Functional nitrergic innervation of smooth muscle structures in the mucosa of pig lower urinary tract.

Neurally released nitric oxide (NO) functions as an inhibitory neurotransmitter of urethral but not detrusor smooth muscles while relaxing bladder vasculature and muscularis mucosae (MM). Here, the distribution of nitrergic nerves was examined in the mucosa of pig lower urinary tract using immunohistochemistry, and their vasodilatory functions were studied by measuring arteriolar diameter changes. Properties of smooth muscle cells in the lamina propria (SMC-LP) of urethra and trigone were also investigated using florescence Ca imaging. In the bladder mucosa, neuronal nitric oxide synthase (nNOS)-immunoreactive nitrergic fibres projected to suburothelial arterioles and venules. Perivascular nitrergic nerves were intermingled with but distinct from tyrosine hydroxylase (TH)-immunoreactive sympathetic or calcitonin gene-related peptide (CGRP)-immunoreactive afferent nerves. MM receive a nitrergic but not sympathetic or afferent innervation.
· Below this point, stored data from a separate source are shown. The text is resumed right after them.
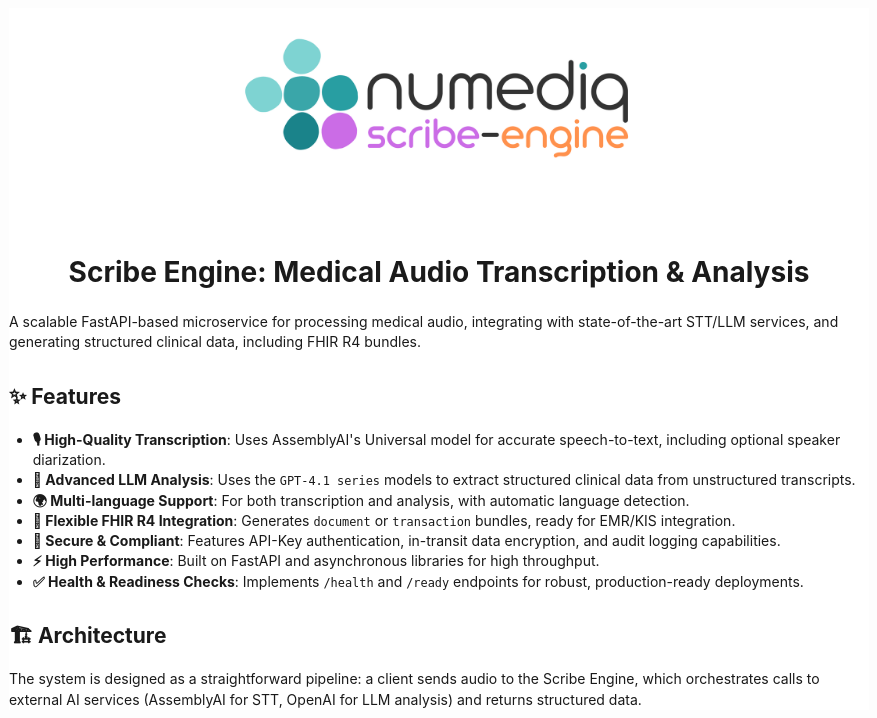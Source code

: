 <p align="center">
  <img src="app/static/scribe-engine.svg" alt="Scribe Engine Logo" width="400">
</p>
<h1 align="center">Scribe Engine: Medical Audio Transcription & Analysis</h1>

A scalable FastAPI-based microservice for processing medical audio, integrating with state-of-the-art STT/LLM services, and generating structured clinical data, including FHIR R4 bundles.

## ✨ Features

- **🎙️ High-Quality Transcription**: Uses AssemblyAI's Universal model for accurate speech-to-text, including optional speaker diarization.
- **🧠 Advanced LLM Analysis**: Uses the `GPT-4.1 series` models to extract structured clinical data from unstructured transcripts.
- **🌍 Multi-language Support**: For both transcription and analysis, with automatic language detection.
- **🔗 Flexible FHIR R4 Integration**: Generates `document` or `transaction` bundles, ready for EMR/KIS integration.
- **🔐 Secure & Compliant**: Features API-Key authentication, in-transit data encryption, and audit logging capabilities.
- **⚡ High Performance**: Built on FastAPI and asynchronous libraries for high throughput.
- **✅ Health & Readiness Checks**: Implements `/health` and `/ready` endpoints for robust, production-ready deployments.

## 🏗️ Architecture

The system is designed as a straightforward pipeline: a client sends audio to the Scribe Engine, which orchestrates calls to external AI services (AssemblyAI for STT, OpenAI for LLM analysis) and returns structured data.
In the mucosa of urethra and trigone, nitrergic nerves were in close apposition with sympathetic or afferent nerves around suburothelial vasculature but did not project to SMC-LP. In suburothelial arterioles of bladder and urethra, N ω-nitro-L-arginine (L-NA, 100 μM), an NOS inhibitor, enhanced electrical field stimulation (EFS)-induced sympathetic vasoconstrictions, while tadalafil (10 nM), a phosphodiesterase type 5 (PDE5) inhibitor, suppressed the vasoconstrictions. SMC-LP developed asynchronous spontaneous Ca transients without responding to EFS. The spontaneous Ca transients were enhanced by acetylcholine (1 μM) and diminished by noradrenaline (1 μM) but not SIN-1 (10 μM), an NO donor. In the lower urinary tract mucosa, perivascular nitrergic nerves appear to counteract the sympathetic vasoconstriction to maintain the mucosal circulation. Bladder MM but not SMC-LP receive an inhibitory nitrergic innervation.